The Niš Healthcare Centre registers around 30 to 40 cases of violence annually. Team members are doctors specializing in different fields, so all necessary examinations can be completed in a short time. This means that women do not need to spend a long time going from one doctor to another and lose the will to make an official report. Also, there is a special register of these cases accessible only to medical professionals in the Team, so as to respect doctor-patient confidentiality and patient privacy. Medical documentation in the register can be forwarded to the court or the survivor in case she decides to file a report. This is important for procedures of proving that violence has occurred, so that this does not rely solely on the testimony of the survivors, who often withdraw from participation in proceedings as they are complicated or out of fear.
Cooperation with other institutions
It is significant that the Niš Team for Supporting Women Survivors of Violence has good cooperation with the local social welfare centre, basic and higher prosecutor’s offices, police, women’s safehouse, the “Centre for Girls” women’s civil society organization, as well as with other organizations that have a role in responding to domestic violence cases.

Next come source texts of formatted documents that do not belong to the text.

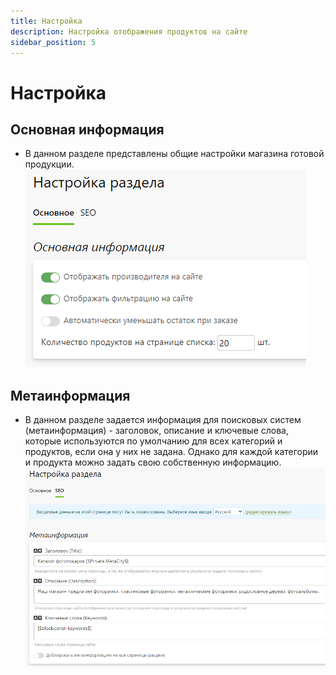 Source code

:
 ```yaml
---
title: Настройка
description: Настройка отображения продуктов на сайте
sidebar_position: 5
---
```


# Настройка
## Основная информация
* В данном разделе представлены общие настройки магазина готовой продукции.
![](../_media/shop/settings-general.png)

## Метаинформация
* В данном разделе задается информация для поисковых систем (метаинформация) - заголовок, описание и ключевые слова, которые используются по умолчанию для всех категорий и продуктов, если она у них не задана. Однако для каждой категории и продукта можно задать свою собственную информацию.
![](../_media/shop/settings-seo.png) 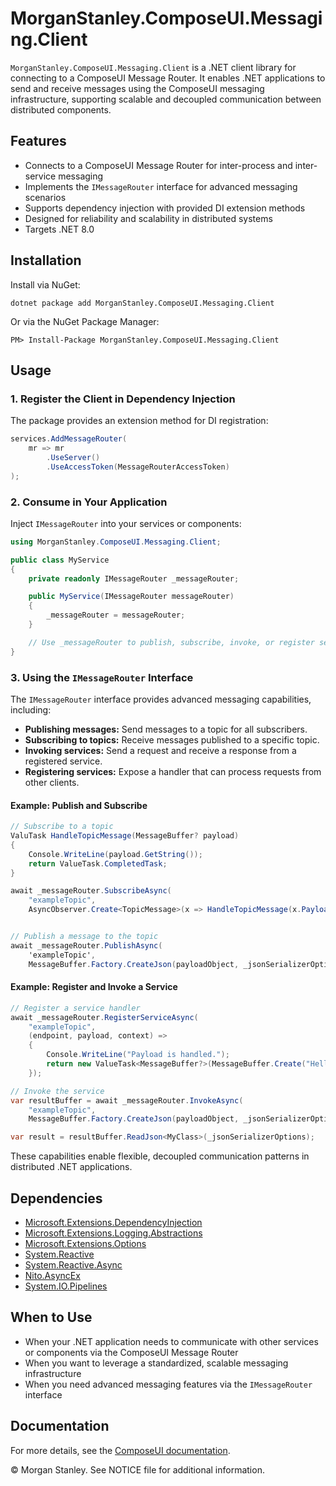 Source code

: # MorganStanley.ComposeUI.Messaging.Client

`MorganStanley.ComposeUI.Messaging.Client` is a .NET client library for connecting to a ComposeUI Message Router. It enables .NET applications to send and receive messages using the ComposeUI messaging infrastructure, supporting scalable and decoupled communication between distributed components.

## Features

- Connects to a ComposeUI Message Router for inter-process and inter-service messaging
- Implements the `IMessageRouter` interface for advanced messaging scenarios
- Supports dependency injection with provided DI extension methods
- Designed for reliability and scalability in distributed systems
- Targets .NET 8.0

## Installation

Install via NuGet:

```shell
dotnet package add MorganStanley.ComposeUI.Messaging.Client
```

Or via the NuGet Package Manager:

```
PM> Install-Package MorganStanley.ComposeUI.Messaging.Client
```

## Usage

### 1. Register the Client in Dependency Injection

The package provides an extension method for DI registration:

```csharp
services.AddMessageRouter(
    mr => mr
        .UseServer()
        .UseAccessToken(MessageRouterAccessToken)
);
```

### 2. Consume in Your Application

Inject `IMessageRouter` into your services or components:

```csharp
using MorganStanley.ComposeUI.Messaging.Client;

public class MyService
{
    private readonly IMessageRouter _messageRouter;

    public MyService(IMessageRouter messageRouter)
    {
        _messageRouter = messageRouter;
    }

    // Use _messageRouter to publish, subscribe, invoke, or register services
}
```

### 3. Using the `IMessageRouter` Interface

The `IMessageRouter` interface provides advanced messaging capabilities, including:

- **Publishing messages:** Send messages to a topic for all subscribers.
- **Subscribing to topics:** Receive messages published to a specific topic.
- **Invoking services:** Send a request and receive a response from a registered service.
- **Registering services:** Expose a handler that can process requests from other clients.

#### Example: Publish and Subscribe

```csharp
// Subscribe to a topic
ValuTask HandleTopicMessage(MessageBuffer? payload)
{
    Console.WriteLine(payload.GetString());
    return ValueTask.CompletedTask;
}

await _messageRouter.SubscribeAsync(
    "exampleTopic",
    AsyncObserver.Create<TopicMessage>(x => HandleTopicMessage(x.Payload)));


// Publish a message to the topic
await _messageRouter.PublishAsync(
    'exampleTopic',
    MessageBuffer.Factory.CreateJson(payloadObject, _jsonSerializerOptions));
```

#### Example: Register and Invoke a Service

```csharp
// Register a service handler
await _messageRouter.RegisterServiceAsync(
    "exampleTopic",
    (endpoint, payload, context) =>
    {
        Console.WriteLine("Payload is handled.");
        return new ValueTask<MessageBuffer?>(MessageBuffer.Create("Hello"));
    });

// Invoke the service
var resultBuffer = await _messageRouter.InvokeAsync(
    "exampleTopic",
    MessageBuffer.Factory.CreateJson(payloadObject, _jsonSerializerOptions));

var result = resultBuffer.ReadJson<MyClass>(_jsonSerializerOptions);
```

These capabilities enable flexible, decoupled communication patterns in distributed .NET applications.


## Dependencies

- [Microsoft.Extensions.DependencyInjection](https://www.nuget.org/packages/Microsoft.Extensions.DependencyInjection)
- [Microsoft.Extensions.Logging.Abstractions](https://www.nuget.org/packages/Microsoft.Extensions.Logging.Abstractions)
- [Microsoft.Extensions.Options](https://www.nuget.org/packages/Microsoft.Extensions.Options)
- [System.Reactive](https://www.nuget.org/packages/System.Reactive)
- [System.Reactive.Async](https://www.nuget.org/packages/System.Reactive.Async)
- [Nito.AsyncEx](https://www.nuget.org/packages/Nito.AsyncEx)
- [System.IO.Pipelines](https://www.nuget.org/packages/System.IO.Pipelines)

## When to Use

- When your .NET application needs to communicate with other services or components via the ComposeUI Message Router
- When you want to leverage a standardized, scalable messaging infrastructure
- When you need advanced messaging features via the `IMessageRouter` interface

## Documentation

For more details, see the [ComposeUI documentation](https://morganstanley.github.io/ComposeUI/).

&copy; Morgan Stanley. See NOTICE file for additional information. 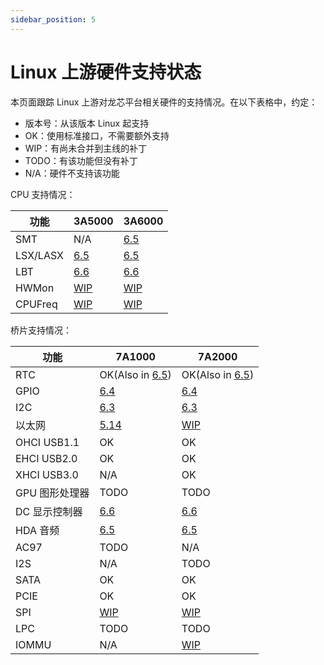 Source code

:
 ```yaml
---
sidebar_position: 5
---
```


# Linux 上游硬件支持状态

本页面跟踪 Linux 上游对龙芯平台相关硬件的支持情况。在以下表格中，约定：

- 版本号：从该版本 Linux 起支持
- OK：使用标准接口，不需要额外支持
- WIP：有尚未合并到主线的补丁
- TODO：有该功能但没有补丁
- N/A：硬件不支持该功能

CPU 支持情况：

| 功能     | 3A5000                                                                                                                                               | 3A6000                                                                                                                                               |
|----------|------------------------------------------------------------------------------------------------------------------------------------------------------|------------------------------------------------------------------------------------------------------------------------------------------------------|
| SMT      | N/A                                                                                                                                                  | [6.5](https://git.kernel.org/pub/scm/linux/kernel/git/torvalds/linux.git/commit/?id=f6f0c9a74a48448583c3cb0f3f067bc3fe0f13c6)                        |
| LSX/LASX | [6.5](https://git.kernel.org/pub/scm/linux/kernel/git/torvalds/linux.git/commit/?id=616500232e632dba8b03981eeccadacf2fbf1c30)                        | [6.5](https://git.kernel.org/pub/scm/linux/kernel/git/torvalds/linux.git/commit/?id=616500232e632dba8b03981eeccadacf2fbf1c30)                        |
| LBT      | [6.6](https://git.kernel.org/pub/scm/linux/kernel/git/next/linux-next.git/commit/arch/loongarch/Kconfig?id=f36ccee840819151a4f50e058f82a2c7f6d3747a) | [6.6](https://git.kernel.org/pub/scm/linux/kernel/git/next/linux-next.git/commit/arch/loongarch/Kconfig?id=f36ccee840819151a4f50e058f82a2c7f6d3747a) |
| HWMon    | [WIP](https://github.com/loongarchlinux/linux/commit/fbc7e8f1e72f9efee68cfe7b70cc397adc325818)                                                       | [WIP](https://github.com/loongarchlinux/linux/commit/fbc7e8f1e72f9efee68cfe7b70cc397adc325818)                                                       |
| CPUFreq  | [WIP](https://github.com/loongarchlinux/linux/commit/9eed420e12431d09cbd87eb76ab3d1f77f9fafcd)                                                       | [WIP](https://github.com/loongarchlinux/linux/commit/9eed420e12431d09cbd87eb76ab3d1f77f9fafcd)                                                       |

桥片支持情况：

| 功能           | 7A1000                                                                                                                                                 | 7A2000                                                                                                                                                 |
|----------------|--------------------------------------------------------------------------------------------------------------------------------------------------------|--------------------------------------------------------------------------------------------------------------------------------------------------------|
| RTC            | OK(Also in [6.5](https://git.kernel.org/pub/scm/linux/kernel/git/torvalds/linux.git/commit/?id=1b733a9ebc3d8011ca66ec6ff17f55a440358794))              | OK(Also in [6.5](https://git.kernel.org/pub/scm/linux/kernel/git/torvalds/linux.git/commit/?id=1b733a9ebc3d8011ca66ec6ff17f55a440358794))              |
| GPIO           | [6.4](https://git.kernel.org/pub/scm/linux/kernel/git/torvalds/linux.git/commit/?id=7944d3b7fe86067509751473aa917fdfd662d92c)                          | [6.4](https://git.kernel.org/pub/scm/linux/kernel/git/torvalds/linux.git/commit/?id=7944d3b7fe86067509751473aa917fdfd662d92c)                          |
| I2C            | [6.3](https://git.kernel.org/pub/scm/linux/kernel/git/torvalds/linux.git/commit/?id=015e61f0bffd46600496e50d3b2298f51f6b11a8)                          | [6.3](https://git.kernel.org/pub/scm/linux/kernel/git/torvalds/linux.git/commit/?id=015e61f0bffd46600496e50d3b2298f51f6b11a8)                          |
| 以太网         | [5.14](https://git.kernel.org/pub/scm/linux/kernel/git/torvalds/linux.git/commit/?id=30bba69d7db40e732d6c0aa6d4890c60d717e314)                         | [WIP](https://github.com/loongarchlinux/linux/commit/2a948c4b7bc5cc2689e2d0edfe83b4980b81b9ad)                                                         |
| OHCI USB1.1    | OK                                                                                                                                                     | OK                                                                                                                                                     |
| EHCI USB2.0    | OK                                                                                                                                                     | OK                                                                                                                                                     |
| XHCI USB3.0    | N/A                                                                                                                                                    | OK                                                                                                                                                     |
| GPU 图形处理器 | TODO                                                                                                                                                   | TODO                                                                                                                                                   |
| DC 显示控制器  | [6.6](https://git.kernel.org/pub/scm/linux/kernel/git/next/linux-next.git/commit/drivers/gpu/drm/loongson?id=f39db26c54281da6a785259498ca74b5e470476f) | [6.6](https://git.kernel.org/pub/scm/linux/kernel/git/next/linux-next.git/commit/drivers/gpu/drm/loongson?id=f39db26c54281da6a785259498ca74b5e470476f) |
| HDA 音频       | [6.5](https://git.kernel.org/pub/scm/linux/kernel/git/torvalds/linux.git/commit/?id=28bd137a3c8e105587ba8c55b68ef43b519b270f)                          | [6.5](https://git.kernel.org/pub/scm/linux/kernel/git/torvalds/linux.git/commit/?id=28bd137a3c8e105587ba8c55b68ef43b519b270f)                          |
| AC97           | TODO                                                                                                                                                   | N/A                                                                                                                                                    |
| I2S            | N/A                                                                                                                                                    | TODO                                                                                                                                                   |
| SATA           | OK                                                                                                                                                     | OK                                                                                                                                                     |
| PCIE           | OK                                                                                                                                                     | OK                                                                                                                                                     |
| SPI            | [WIP](https://github.com/loongarchlinux/linux/commit/be0359f602ec7d5c99c4c65ce1ee6ee0f7d1a7ec)                                                         | [WIP](https://github.com/loongarchlinux/linux/commit/be0359f602ec7d5c99c4c65ce1ee6ee0f7d1a7ec)                                                         |
| LPC            | TODO                                                                                                                                                   | TODO                                                                                                                                                   |
| IOMMU          | N/A                                                                                                                                                    | [WIP](https://github.com/loongarchlinux/linux/commit/1d26eae35f9a6f9d318112c33a177b3612179b26)                                                         |
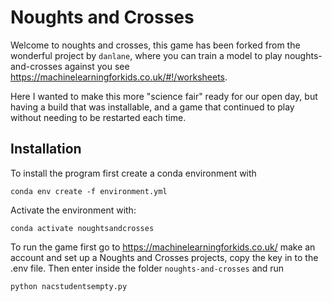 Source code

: # Noughts and Crosses

Welcome to noughts and crosses, this game has been forked from the wonderful project by `danlane`, where you can train a model to play noughts-and-crosses against you see https://machinelearningforkids.co.uk/#!/worksheets.

Here I wanted to make this more "science fair" ready for our open day, but having a build that was installable, and a game that continued to play without needing to be restarted each time. 

## Installation
To install the program first create a conda environment with 
```
conda env create -f environment.yml
```
Activate the environment with:
```
conda activate noughtsandcrosses
```
To run the game first go to https://machinelearningforkids.co.uk/ make an account and set up a Noughts and Crosses projects, copy the key in to the .env file. 
Then enter inside the folder `noughts-and-crosses` and run 
```
python nacstudentsempty.py
``` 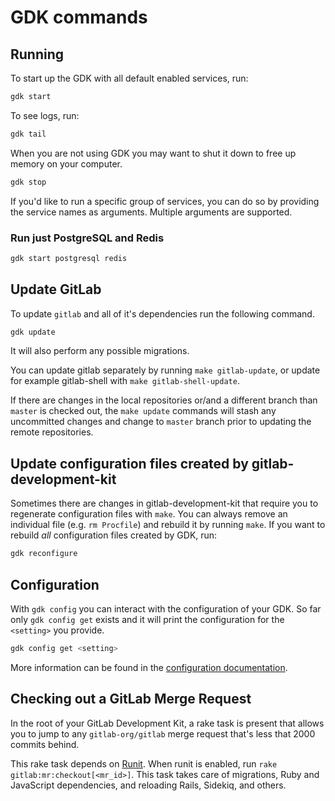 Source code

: # GDK commands

## Running

To start up the GDK with all default enabled services, run:

```sh
gdk start
```

To see logs, run:

```sh
gdk tail
```

When you are not using GDK you may want to shut it down to free up
memory on your computer.

```sh
gdk stop
```

If you'd like to run a specific group of services, you can do so by providing
the service names as arguments. Multiple arguments are supported.

### Run just PostgreSQL and Redis

```sh
gdk start postgresql redis
```

## Update GitLab

To update `gitlab` and all of it's dependencies run the following command.

```sh
gdk update
```

It will also perform any possible migrations.

You can update gitlab separately by running `make gitlab-update`, or
update for example gitlab-shell with `make gitlab-shell-update`.

If there are changes in the local repositories or/and a different
branch than `master` is checked out, the `make update` commands will
stash any uncommitted changes and change to `master` branch prior to
updating the remote repositories.

## Update configuration files created by gitlab-development-kit

Sometimes there are changes in gitlab-development-kit that require
you to regenerate configuration files with `make`. You can always
remove an individual file (e.g. `rm Procfile`) and rebuild it by
running `make`. If you want to rebuild _all_ configuration files
created by GDK, run:

```sh
gdk reconfigure
```

## Configuration

With `gdk config` you can interact with the configuration of your
GDK. So far only `gdk config get` exists and it will print the
configuration for the `<setting>` you provide.

```sh
gdk config get <setting>
```

More information can be found in the [configuration documentation](configuration.md).

## Checking out a GitLab Merge Request

In the root of your GitLab Development Kit, a rake task is present that allows
you to jump to any `gitlab-org/gitlab` merge request that's less that 2000 commits
behind.

This rake task depends on [Runit](../runit.md). When runit is enabled, run
`rake gitlab:mr:checkout[<mr_id>]`. This task takes care of migrations, Ruby
and JavaScript dependencies, and reloading Rails, Sidekiq, and others.
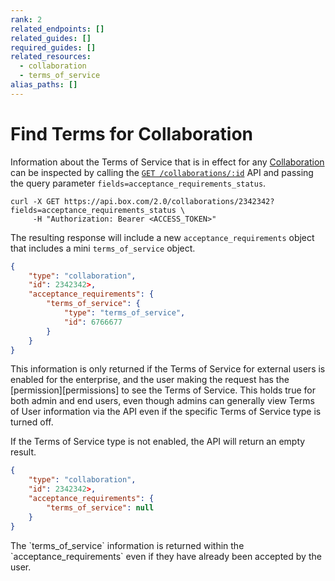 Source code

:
 ```yaml
---
rank: 2
related_endpoints: []
related_guides: []
required_guides: []
related_resources:
  - collaboration
  - terms_of_service
alias_paths: []
---
```


# Find Terms for Collaboration

Information about the Terms of Service that is in effect for any
[Collaboration](r://collaboration) can be inspected by calling the
[`GET /collaborations/:id`](e://get-collaborations-id) API and passing the query
parameter `fields=acceptance_requirements_status`.

<!-- markdownlint-disable line-length -->

<Tabs>
  <Tab title='cURL'>

```curl
curl -X GET https://api.box.com/2.0/collaborations/2342342?fields=acceptance_requirements_status \
     -H "Authorization: Bearer <ACCESS_TOKEN>"
```

  </Tab>
</Tabs>

<!-- markdownlint-enable line-length -->

The resulting response will include a new `acceptance_requirements` object that
includes a mini `terms_of_service` object.

```json
{
    "type": "collaboration",
    "id": 2342342>,
    "acceptance_requirements": {
        "terms_of_service": {
            "type": "terms_of_service",
            "id": 6766677
        }
    }
}
```

<Message>
  This information is only returned if the Terms of Service for external users is
  enabled for the enterprise, and the user making the request has the
  [permission][permissions] to see the Terms of Service. This holds true for
  both admin and end users, even though admins can generally view Terms of User
  information via the API even if the specific Terms of Service type is
  turned off.
</Message>

If the Terms of Service type is not enabled, the API will return an empty
result.

```json
{
    "type": "collaboration",
    "id": 2342342>,
    "acceptance_requirements": {
        "terms_of_service": null
    }
}
```

<Message>
  The `terms_of_service` information is returned within the
  `acceptance_requirements` even if they have already been accepted by the user.
</Message>

[permissions]: g://security/terms-of-service/permissions
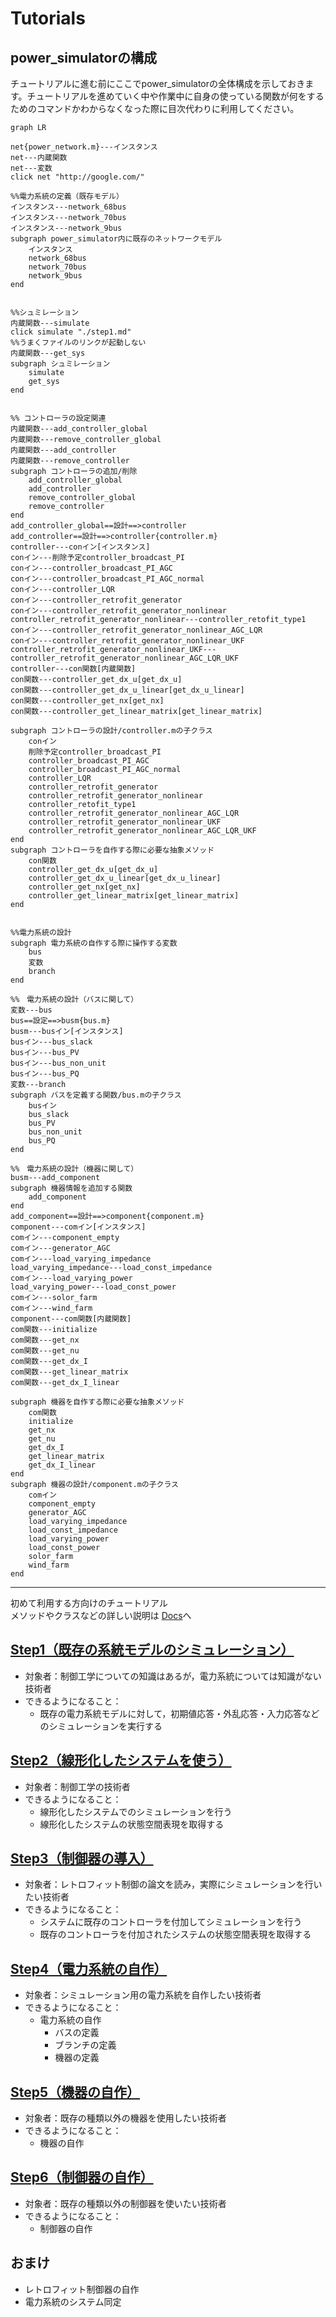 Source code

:# Tutorials

## **power_simulatorの構成**
チュートリアルに進む前にここでpower_simulatorの全体構成を示しておきます。チュートリアルを進めていく中や作業中に自身の使っている関数が何をするためのコマンドかわからなくなった際に目次代わりに利用してください。

```mermaid
graph LR

net{power_network.m}---インスタンス
net---内蔵関数
net---変数
click net "http://google.com/"

%%電力系統の定義（既存モデル）
インスタンス---network_68bus
インスタンス---network_70bus
インスタンス---network_9bus
subgraph power_simulator内に既存のネットワークモデル
    インスタンス
    network_68bus
    network_70bus
    network_9bus
end


%%シュミレーション
内蔵関数---simulate
click simulate "./step1.md"
%%うまくファイルのリンクが起動しない
内蔵関数---get_sys
subgraph シュミレーション
    simulate
    get_sys
end


%% コントローラの設定関連
内蔵関数---add_controller_global
内蔵関数---remove_controller_global
内蔵関数---add_controller
内蔵関数---remove_controller
subgraph コントローラの追加/削除
    add_controller_global
    add_controller
    remove_controller_global
    remove_controller
end
add_controller_global==設計==>controller
add_controller==設計==>controller{controller.m}
controller---conイン[インスタンス]
conイン---削除予定controller_broadcast_PI
conイン---controller_broadcast_PI_AGC
conイン---controller_broadcast_PI_AGC_normal
conイン---controller_LQR
conイン---controller_retrofit_generator
conイン---controller_retrofit_generator_nonlinear
controller_retrofit_generator_nonlinear---controller_retofit_type1
conイン---controller_retrofit_generator_nonlinear_AGC_LQR
conイン---controller_retrofit_generator_nonlinear_UKF
controller_retrofit_generator_nonlinear_UKF---controller_retrofit_generator_nonlinear_AGC_LQR_UKF
controller---con関数[内蔵関数]
con関数---controller_get_dx_u[get_dx_u]
con関数---controller_get_dx_u_linear[get_dx_u_linear]
con関数---controller_get_nx[get_nx]
con関数---controller_get_linear_matrix[get_linear_matrix]

subgraph コントローラの設計/controller.mの子クラス
    conイン
    削除予定controller_broadcast_PI
    controller_broadcast_PI_AGC
    controller_broadcast_PI_AGC_normal
    controller_LQR
    controller_retrofit_generator
    controller_retrofit_generator_nonlinear
    controller_retofit_type1
    controller_retrofit_generator_nonlinear_AGC_LQR
    controller_retrofit_generator_nonlinear_UKF
    controller_retrofit_generator_nonlinear_AGC_LQR_UKF
end
subgraph コントローラを自作する際に必要な抽象メソッド
    con関数
    controller_get_dx_u[get_dx_u]
    controller_get_dx_u_linear[get_dx_u_linear]
    controller_get_nx[get_nx]
    controller_get_linear_matrix[get_linear_matrix]
end


%%電力系統の設計
subgraph 電力系統の自作する際に操作する変数
    bus
    変数
    branch
end

%%　電力系統の設計（バスに関して）
変数---bus
bus==設定==>busm{bus.m}
busm---busイン[インスタンス]
busイン---bus_slack
busイン---bus_PV
busイン---bus_non_unit
busイン---bus_PQ
変数---branch
subgraph バスを定義する関数/bus.mの子クラス
    busイン
    bus_slack
    bus_PV
    bus_non_unit
    bus_PQ
end

%%　電力系統の設計（機器に関して）
busm---add_component
subgraph 機器情報を追加する関数
    add_component
end
add_component==設計==>component{component.m}
component---comイン[インスタンス]
comイン---component_empty
comイン---generator_AGC
comイン---load_varying_impedance
load_varying_impedance---load_const_impedance
comイン---load_varying_power
load_varying_power---load_const_power
comイン---solor_farm
comイン---wind_farm
component---com関数[内蔵関数]
com関数---initialize
com関数---get_nx
com関数---get_nu
com関数---get_dx_I
com関数---get_linear_matrix
com関数---get_dx_I_linear

subgraph 機器を自作する際に必要な抽象メソッド
    com関数
    initialize
    get_nx
    get_nu
    get_dx_I
    get_linear_matrix
    get_dx_I_linear
end
subgraph 機器の設計/component.mの子クラス
    comイン
    component_empty
    generator_AGC
    load_varying_impedance
    load_const_impedance
    load_varying_power
    load_const_power
    solor_farm
    wind_farm
end
```

***

初めて利用する方向けのチュートリアル  
メソッドやクラスなどの詳しい説明は [Docs](../Docs/docs.md)へ

## [Step1（既存の系統モデルのシミュレーション）](./step1.md)

- 対象者：制御工学についての知識はあるが，電力系統については知識がない技術者
- できるようになること：
    - 既存の電力系統モデルに対して，初期値応答・外乱応答・入力応答などのシミュレーションを実行する

## [Step2（線形化したシステムを使う）](./step2.md)

- 対象者：制御工学の技術者
- できるようになること：
    - 線形化したシステムでのシミュレーションを行う
    - 線形化したシステムの状態空間表現を取得する

## [Step3（制御器の導入）](./step3.md)

- 対象者：レトロフィット制御の論文を読み，実際にシミュレーションを行いたい技術者
- できるようになること：
    - システムに既存のコントローラを付加してシミュレーションを行う
    - 既存のコントローラを付加されたシステムの状態空間表現を取得する

## [Step4（電力系統の自作）](./step4.md)

- 対象者：シミュレーション用の電力系統を自作したい技術者
- できるようになること：
    - 電力系統の自作
        - バスの定義
        - ブランチの定義
        - 機器の定義

## [Step5（機器の自作）](./step5.md)

- 対象者：既存の種類以外の機器を使用したい技術者
- できるようになること：
    - 機器の自作

## [Step6（制御器の自作）](./step6.md)

- 対象者：既存の種類以外の制御器を使いたい技術者
- できるようになること：
    - 制御器の自作

## おまけ

- レトロフィット制御器の自作
- 電力系統のシステム同定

„This is our joint success and effort, one person cannot do everything. It is important to be in contact with others and have their support”, points out Dr. Hristov Mitić, and says it is especially significant for the health institutions’ managers to be in the team. That way, they can learn about the problem of gender-based violence, relevant legal regulations, as well as penalties for doctors and representatives of other institutions if they do not act according to the law. Also, this is the way to achieve understanding, cooperation and gain help in the organization of trainings, participation in workshops and media appearances, which is important for raising citizens’ awareness about this social problem.
The Team in Niš developed its own trainings for healthcare professionals and representatives of other institutions. They accredited their first course in 2014, which also involved the participation of the city social welfare centre, prosecutor’s office, police, media representatives and other relevant local stakeholders. Before the Covid-19 pandemic, these trainings were held up to two times annually, a practice they aim to continue. They also implemented numerous campaigns, handed out leaflets to patients with information on recognizing violence, and marked the global campaign “16 days of activism against gender-based violence” by organizing plays, lectures and discussions at the healthcare centre. Their regular media appearances keep the public eye on this topic throughout the year. Team members say they would name their group “Hope” or “Team for a Better Future”.
Author of the text: Dejana Cvetkovic
The Niš Healthcare Centre, together with many other healthcare centres from different cities and municipalities, participated in a series of meetings organized by the United Nations Development Programme (UNDP) in Serbia with the aim of strengthening healthcare institutions’ role in multi-agency response to domestic violence. Answers to dilemmas on possibilities of the healthcare sector to participate in the prevention of domestic violence can be found in the “Together against Domestic Violence“ guidebook (in Serbian).
Meetings with doctors from throughout Serbia were organized as part of the project “Reduce Risk - Increase Safety II” implemented by the United Nations Development Programme (UNDP) in Serbia, with the financial support provided by Germany, Sweden, France, the United Kingdom, the Netherlands and Norway, as well as the support by the European Union, through the United Nations’ Western Balkans SALW Control Roadmap Multi-Partner Trust Fund.